Try it
Take every record and write it out again exactly, with no images included.

Stored data

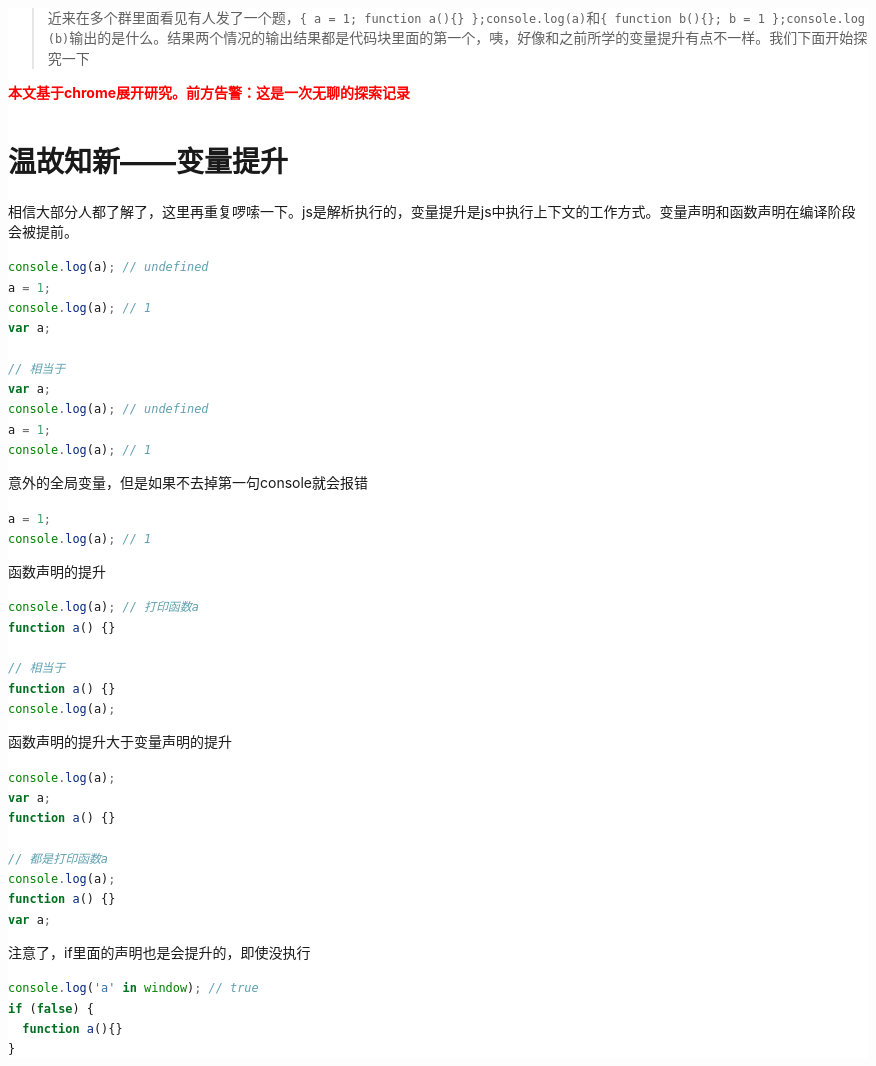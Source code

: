 
> 近来在多个群里面看见有人发了一个题，`{ a = 1; function a(){} };console.log(a)`和`{ function b(){}; b = 1 };console.log(b)`输出的是什么。结果两个情况的输出结果都是代码块里面的第一个，咦，好像和之前所学的变量提升有点不一样。我们下面开始探究一下

<b style="color: red">本文基于chrome展开研究。前方告警：这是一次无聊的探索记录</b>

# 温故知新——变量提升
相信大部分人都了解了，这里再重复啰嗦一下。js是解析执行的，变量提升是js中执行上下文的工作方式。变量声明和函数声明在编译阶段会被提前。
```js
console.log(a); // undefined
a = 1;
console.log(a); // 1
var a;

// 相当于
var a;
console.log(a); // undefined
a = 1;
console.log(a); // 1
```
意外的全局变量，但是如果不去掉第一句console就会报错
```js
a = 1;
console.log(a); // 1
```
函数声明的提升
```js
console.log(a); // 打印函数a
function a() {}

// 相当于
function a() {}
console.log(a);
```
函数声明的提升大于变量声明的提升
```js
console.log(a);
var a;
function a() {}

// 都是打印函数a
console.log(a);
function a() {}
var a;
```
注意了，if里面的声明也是会提升的，即使没执行
```js
console.log('a' in window); // true
if (false) {
  function a(){}
}
```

Completed task
Source code

: 
> 近来在多个群里面看见有人发了一个题，`{ a = 1; function a(){} };console.log(a)`和`{ function b(){}; b = 1 };console.log(b)`输出的是什么。结果两个情况的输出结果都是代码块里面的第一个，咦，好像和之前所学的变量提升有点不一样。我们下面开始探究一下

<b style="color: red">本文基于chrome展开研究。前方告警：这是一次无聊的探索记录</b>

# 温故知新——变量提升
相信大部分人都了解了，这里再重复啰嗦一下。js是解析执行的，变量提升是js中执行上下文的工作方式。变量声明和函数声明在编译阶段会被提前。
```js
console.log(a); // undefined
a = 1;
console.log(a); // 1
var a;

// 相当于
var a;
console.log(a); // undefined
a = 1;
console.log(a); // 1
```
意外的全局变量，但是如果不去掉第一句console就会报错
```js
a = 1;
console.log(a); // 1
```
函数声明的提升
```js
console.log(a); // 打印函数a
function a() {}

// 相当于
function a() {}
console.log(a);
```
函数声明的提升大于变量声明的提升
```js
console.log(a);
var a;
function a() {}

// 都是打印函数a
console.log(a);
function a() {}
var a;
```
注意了，if里面的声明也是会提升的，即使没执行
```js
console.log('a' in window); // true
if (false) {
  function a(){}
}
```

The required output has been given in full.